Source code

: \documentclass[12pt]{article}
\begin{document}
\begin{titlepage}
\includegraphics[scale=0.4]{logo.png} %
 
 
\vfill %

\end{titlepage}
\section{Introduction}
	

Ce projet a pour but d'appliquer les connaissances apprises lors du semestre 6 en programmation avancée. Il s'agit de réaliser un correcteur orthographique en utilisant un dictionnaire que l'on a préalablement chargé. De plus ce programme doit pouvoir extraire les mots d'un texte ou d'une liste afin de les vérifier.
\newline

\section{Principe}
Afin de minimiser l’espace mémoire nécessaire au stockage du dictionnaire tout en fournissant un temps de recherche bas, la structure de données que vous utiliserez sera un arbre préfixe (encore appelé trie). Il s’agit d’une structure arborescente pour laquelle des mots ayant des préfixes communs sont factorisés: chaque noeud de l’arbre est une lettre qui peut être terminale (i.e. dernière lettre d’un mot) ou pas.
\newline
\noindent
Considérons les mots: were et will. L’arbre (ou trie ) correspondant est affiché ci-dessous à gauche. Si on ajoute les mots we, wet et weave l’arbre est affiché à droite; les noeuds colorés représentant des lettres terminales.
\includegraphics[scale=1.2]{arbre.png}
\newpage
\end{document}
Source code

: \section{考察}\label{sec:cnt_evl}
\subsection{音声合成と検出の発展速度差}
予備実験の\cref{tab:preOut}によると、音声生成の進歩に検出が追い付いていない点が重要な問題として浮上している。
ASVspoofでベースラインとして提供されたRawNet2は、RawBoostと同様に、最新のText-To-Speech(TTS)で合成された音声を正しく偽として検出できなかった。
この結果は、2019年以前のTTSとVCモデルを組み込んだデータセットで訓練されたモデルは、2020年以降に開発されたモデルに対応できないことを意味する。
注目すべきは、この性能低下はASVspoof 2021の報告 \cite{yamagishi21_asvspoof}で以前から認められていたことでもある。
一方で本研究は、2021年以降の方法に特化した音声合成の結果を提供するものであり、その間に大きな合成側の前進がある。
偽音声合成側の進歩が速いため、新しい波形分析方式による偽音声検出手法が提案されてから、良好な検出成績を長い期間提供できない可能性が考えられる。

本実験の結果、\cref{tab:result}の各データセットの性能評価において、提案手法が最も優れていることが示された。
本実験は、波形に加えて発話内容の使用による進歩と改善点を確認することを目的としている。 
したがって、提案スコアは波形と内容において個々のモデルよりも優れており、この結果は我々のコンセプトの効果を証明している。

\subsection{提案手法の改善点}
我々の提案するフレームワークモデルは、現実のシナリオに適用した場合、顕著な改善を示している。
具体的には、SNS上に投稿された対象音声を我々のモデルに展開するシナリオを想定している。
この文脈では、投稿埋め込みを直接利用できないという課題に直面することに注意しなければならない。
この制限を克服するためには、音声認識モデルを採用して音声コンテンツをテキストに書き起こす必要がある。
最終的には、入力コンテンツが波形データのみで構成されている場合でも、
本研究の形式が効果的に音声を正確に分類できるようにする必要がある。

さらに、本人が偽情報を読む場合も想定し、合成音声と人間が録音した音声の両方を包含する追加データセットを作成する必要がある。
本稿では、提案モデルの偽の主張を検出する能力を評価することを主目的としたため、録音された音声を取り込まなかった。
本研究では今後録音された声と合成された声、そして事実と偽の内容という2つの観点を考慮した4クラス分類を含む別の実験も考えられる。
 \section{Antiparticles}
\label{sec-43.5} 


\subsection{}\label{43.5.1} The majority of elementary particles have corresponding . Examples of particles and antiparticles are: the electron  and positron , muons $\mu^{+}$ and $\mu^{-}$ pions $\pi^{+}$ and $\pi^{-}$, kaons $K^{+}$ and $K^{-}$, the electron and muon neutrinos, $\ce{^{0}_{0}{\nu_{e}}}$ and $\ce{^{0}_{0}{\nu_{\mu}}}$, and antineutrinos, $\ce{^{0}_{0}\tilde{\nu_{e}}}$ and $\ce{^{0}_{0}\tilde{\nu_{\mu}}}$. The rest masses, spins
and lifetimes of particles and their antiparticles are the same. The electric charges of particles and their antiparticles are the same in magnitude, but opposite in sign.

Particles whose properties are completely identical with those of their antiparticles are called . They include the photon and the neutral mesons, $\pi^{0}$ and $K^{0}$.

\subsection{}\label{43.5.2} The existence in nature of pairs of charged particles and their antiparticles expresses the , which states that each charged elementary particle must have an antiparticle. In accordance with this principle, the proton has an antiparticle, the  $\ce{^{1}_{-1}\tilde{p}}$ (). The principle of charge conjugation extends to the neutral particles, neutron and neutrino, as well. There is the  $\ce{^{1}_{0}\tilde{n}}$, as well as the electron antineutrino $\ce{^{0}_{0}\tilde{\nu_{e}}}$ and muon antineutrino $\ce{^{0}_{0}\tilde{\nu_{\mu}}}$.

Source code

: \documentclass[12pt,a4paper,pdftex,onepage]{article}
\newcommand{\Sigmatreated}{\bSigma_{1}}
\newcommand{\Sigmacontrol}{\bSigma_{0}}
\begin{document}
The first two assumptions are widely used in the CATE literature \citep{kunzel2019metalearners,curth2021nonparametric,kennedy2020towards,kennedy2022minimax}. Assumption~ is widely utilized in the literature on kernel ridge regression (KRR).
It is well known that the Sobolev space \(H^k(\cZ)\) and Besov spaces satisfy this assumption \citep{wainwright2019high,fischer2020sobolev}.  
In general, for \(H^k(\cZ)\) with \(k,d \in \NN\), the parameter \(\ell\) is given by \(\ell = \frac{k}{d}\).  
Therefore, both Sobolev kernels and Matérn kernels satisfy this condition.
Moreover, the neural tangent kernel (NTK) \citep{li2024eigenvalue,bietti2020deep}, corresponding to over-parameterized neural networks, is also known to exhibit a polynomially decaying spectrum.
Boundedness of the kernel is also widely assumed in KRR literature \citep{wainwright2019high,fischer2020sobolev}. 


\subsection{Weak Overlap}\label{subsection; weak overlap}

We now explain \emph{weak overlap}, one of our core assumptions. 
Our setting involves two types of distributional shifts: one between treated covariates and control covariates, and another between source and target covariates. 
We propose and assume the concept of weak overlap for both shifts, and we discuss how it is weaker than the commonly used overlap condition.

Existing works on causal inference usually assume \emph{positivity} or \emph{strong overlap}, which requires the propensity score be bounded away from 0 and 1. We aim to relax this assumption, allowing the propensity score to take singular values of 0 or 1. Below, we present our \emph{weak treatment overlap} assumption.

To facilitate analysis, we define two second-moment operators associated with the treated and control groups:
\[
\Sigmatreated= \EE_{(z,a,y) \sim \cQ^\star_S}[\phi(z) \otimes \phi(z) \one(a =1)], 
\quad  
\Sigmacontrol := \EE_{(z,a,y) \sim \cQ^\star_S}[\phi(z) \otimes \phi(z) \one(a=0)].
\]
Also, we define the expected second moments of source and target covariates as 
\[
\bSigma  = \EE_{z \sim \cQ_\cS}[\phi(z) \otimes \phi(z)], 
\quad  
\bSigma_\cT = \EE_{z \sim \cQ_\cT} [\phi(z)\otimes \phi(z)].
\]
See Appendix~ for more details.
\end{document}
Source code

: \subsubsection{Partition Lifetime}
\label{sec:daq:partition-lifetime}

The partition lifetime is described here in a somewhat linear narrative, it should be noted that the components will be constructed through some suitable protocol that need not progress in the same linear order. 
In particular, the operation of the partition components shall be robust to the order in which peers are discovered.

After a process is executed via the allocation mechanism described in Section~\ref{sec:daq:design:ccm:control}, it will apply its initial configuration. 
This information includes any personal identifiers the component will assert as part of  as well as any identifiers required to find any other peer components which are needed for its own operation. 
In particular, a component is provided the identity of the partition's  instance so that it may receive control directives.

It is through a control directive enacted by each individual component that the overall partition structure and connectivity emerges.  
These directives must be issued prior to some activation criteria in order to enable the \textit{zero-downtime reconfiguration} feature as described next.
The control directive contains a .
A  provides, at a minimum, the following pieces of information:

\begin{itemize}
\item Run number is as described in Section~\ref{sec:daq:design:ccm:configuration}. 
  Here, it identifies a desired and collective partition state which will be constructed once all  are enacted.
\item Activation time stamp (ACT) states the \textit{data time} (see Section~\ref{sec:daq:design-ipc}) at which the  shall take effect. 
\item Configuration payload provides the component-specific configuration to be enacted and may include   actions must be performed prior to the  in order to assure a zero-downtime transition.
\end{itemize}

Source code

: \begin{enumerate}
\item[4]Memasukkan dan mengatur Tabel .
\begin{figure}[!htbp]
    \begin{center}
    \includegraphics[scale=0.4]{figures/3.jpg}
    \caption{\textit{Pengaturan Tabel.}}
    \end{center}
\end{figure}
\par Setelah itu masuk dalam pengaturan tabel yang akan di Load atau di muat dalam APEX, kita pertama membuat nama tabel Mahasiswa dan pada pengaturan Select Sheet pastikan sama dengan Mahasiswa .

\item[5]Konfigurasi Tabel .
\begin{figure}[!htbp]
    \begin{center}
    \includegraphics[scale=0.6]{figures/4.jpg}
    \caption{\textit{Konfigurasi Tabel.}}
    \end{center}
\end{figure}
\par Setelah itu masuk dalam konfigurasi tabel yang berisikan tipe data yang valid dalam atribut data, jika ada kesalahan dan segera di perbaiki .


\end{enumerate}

### What is being asked
Please copy every line of the data that carries the string "satisfy".

### Written answer
It is well known that the Sobolev space \(H^k(\cZ)\) and Besov spaces satisfy this assumption \citep{wainwright2019high,fischer2020sobolev}.  
Therefore, both Sobolev kernels and Matérn kernels satisfy this condition.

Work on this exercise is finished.